Modern PR is much misunderstood as the Guardian's @OwenJones84 proves

Today's post by The Guardian's Owen Jones on Kevin Spacey's statement shows how much modern public relations is misunderstood. It's time to put the record straight. 

It's often said that the business of public relations has a public relations problem. Articles like the one by Owen Jones published in today's Guardian illustrate just how widespread the issue is. It also shows that the media are part of the problem. 

FullSizeRender.jpg

Responding to Kevin Spacey's coming out statement following an accusation that the Oscar winner sexually assaulted actor Anthony Rapp, Owen writes:

"When celebrities respond to scandals, they have a team of experienced PR representatives to help craft statements. And what do PR representatives try to do in these circumstances? They try to deflect attention by introducing a new story."

It's hard to equate this description with the public relations practised by thousands of professionals today.

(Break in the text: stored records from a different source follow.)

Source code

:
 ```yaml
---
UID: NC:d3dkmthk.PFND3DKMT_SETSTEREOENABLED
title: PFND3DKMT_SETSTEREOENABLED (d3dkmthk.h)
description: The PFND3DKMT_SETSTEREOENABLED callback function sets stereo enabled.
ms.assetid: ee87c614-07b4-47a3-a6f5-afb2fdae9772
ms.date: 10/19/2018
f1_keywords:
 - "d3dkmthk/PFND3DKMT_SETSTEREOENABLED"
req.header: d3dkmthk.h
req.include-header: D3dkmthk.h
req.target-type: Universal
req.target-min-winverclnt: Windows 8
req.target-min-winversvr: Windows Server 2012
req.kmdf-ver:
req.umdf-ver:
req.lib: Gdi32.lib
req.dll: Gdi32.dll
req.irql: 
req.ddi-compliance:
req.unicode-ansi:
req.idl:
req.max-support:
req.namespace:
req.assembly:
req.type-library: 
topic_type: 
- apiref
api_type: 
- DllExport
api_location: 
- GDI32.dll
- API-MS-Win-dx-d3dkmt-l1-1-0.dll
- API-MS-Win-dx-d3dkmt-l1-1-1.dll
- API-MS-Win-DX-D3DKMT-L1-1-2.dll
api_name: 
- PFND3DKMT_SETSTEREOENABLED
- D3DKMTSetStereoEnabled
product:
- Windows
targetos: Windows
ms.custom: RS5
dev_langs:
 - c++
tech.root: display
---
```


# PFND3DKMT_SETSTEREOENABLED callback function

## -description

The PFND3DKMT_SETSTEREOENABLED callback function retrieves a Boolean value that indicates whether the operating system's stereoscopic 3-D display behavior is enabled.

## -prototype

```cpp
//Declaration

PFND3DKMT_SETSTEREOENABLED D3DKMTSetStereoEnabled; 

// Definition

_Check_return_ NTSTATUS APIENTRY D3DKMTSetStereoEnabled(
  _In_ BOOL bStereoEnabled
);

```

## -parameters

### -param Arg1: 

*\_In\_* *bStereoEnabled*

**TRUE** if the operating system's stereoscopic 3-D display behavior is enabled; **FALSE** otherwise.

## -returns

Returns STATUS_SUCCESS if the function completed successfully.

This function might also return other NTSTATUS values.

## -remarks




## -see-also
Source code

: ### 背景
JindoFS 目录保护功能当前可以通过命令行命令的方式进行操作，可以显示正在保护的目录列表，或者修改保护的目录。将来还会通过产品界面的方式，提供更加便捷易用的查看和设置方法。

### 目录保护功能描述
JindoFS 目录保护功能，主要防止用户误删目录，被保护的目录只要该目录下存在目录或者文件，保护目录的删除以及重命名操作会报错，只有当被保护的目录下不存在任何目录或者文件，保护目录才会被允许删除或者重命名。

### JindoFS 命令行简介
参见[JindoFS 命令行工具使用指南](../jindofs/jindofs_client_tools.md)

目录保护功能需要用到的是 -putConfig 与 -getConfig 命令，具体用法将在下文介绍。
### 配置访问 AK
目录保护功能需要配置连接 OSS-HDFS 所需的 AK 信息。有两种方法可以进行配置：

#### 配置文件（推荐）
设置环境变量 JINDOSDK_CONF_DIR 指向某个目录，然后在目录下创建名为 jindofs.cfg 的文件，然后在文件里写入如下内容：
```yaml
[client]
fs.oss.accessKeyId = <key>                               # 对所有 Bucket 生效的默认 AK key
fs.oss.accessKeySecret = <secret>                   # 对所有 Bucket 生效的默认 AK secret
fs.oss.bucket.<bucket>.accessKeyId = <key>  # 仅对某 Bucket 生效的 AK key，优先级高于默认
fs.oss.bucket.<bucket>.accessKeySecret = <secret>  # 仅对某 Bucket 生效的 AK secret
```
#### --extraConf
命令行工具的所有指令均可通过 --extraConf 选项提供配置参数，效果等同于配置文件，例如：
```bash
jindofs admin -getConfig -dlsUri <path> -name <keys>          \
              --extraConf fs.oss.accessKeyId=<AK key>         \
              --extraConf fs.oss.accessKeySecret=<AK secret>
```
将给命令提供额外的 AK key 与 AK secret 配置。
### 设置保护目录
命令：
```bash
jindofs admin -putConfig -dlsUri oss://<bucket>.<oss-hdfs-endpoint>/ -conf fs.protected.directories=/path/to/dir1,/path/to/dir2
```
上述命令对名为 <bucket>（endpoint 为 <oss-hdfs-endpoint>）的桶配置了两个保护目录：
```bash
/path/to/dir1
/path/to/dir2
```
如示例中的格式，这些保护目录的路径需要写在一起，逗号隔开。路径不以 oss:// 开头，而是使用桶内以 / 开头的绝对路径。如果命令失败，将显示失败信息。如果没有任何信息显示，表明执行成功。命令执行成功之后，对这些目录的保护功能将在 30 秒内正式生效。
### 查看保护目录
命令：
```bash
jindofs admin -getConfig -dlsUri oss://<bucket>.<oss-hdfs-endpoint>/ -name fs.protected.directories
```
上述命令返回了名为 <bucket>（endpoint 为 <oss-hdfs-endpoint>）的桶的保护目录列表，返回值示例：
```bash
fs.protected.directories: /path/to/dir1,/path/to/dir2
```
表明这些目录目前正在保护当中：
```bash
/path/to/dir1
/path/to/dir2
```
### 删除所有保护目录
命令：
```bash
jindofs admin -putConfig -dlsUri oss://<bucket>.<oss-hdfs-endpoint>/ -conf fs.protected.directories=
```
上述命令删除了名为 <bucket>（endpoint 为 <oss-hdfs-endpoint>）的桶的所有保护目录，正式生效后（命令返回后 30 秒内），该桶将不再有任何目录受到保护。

Members of industry bodies such as the CIPR or PRCA sign up to a Code of Conduct promoting ethical behaviour. The suggestion that we practise spin or manipulate the truth to move a story on or change the narrative is as far removed from reality as can be.

In any given issues management situation regret, reason and remedy are much more likely to be advocated. 

I agree with the sentiment of Jones' article but feel obliged to put forward a counter view about the line of work I do. 

Public relations is a strategic management function which plays a clear role in organisational success. It helps businesses find their purpose in society outside of profit generation, acts as an ethical sounding board and manages reputation.

Practitioners need to be proficient in communications but also have management, finance and leadership competencies. The work is frequently 'aways on' and not for the faint hearted. 

It's clear members of today's media hold a view of public relations that is both outdated and tarnished from the industry's association with publicists and bad practice. It's now time for this to change and I'd welcome a discussion with Owen about this.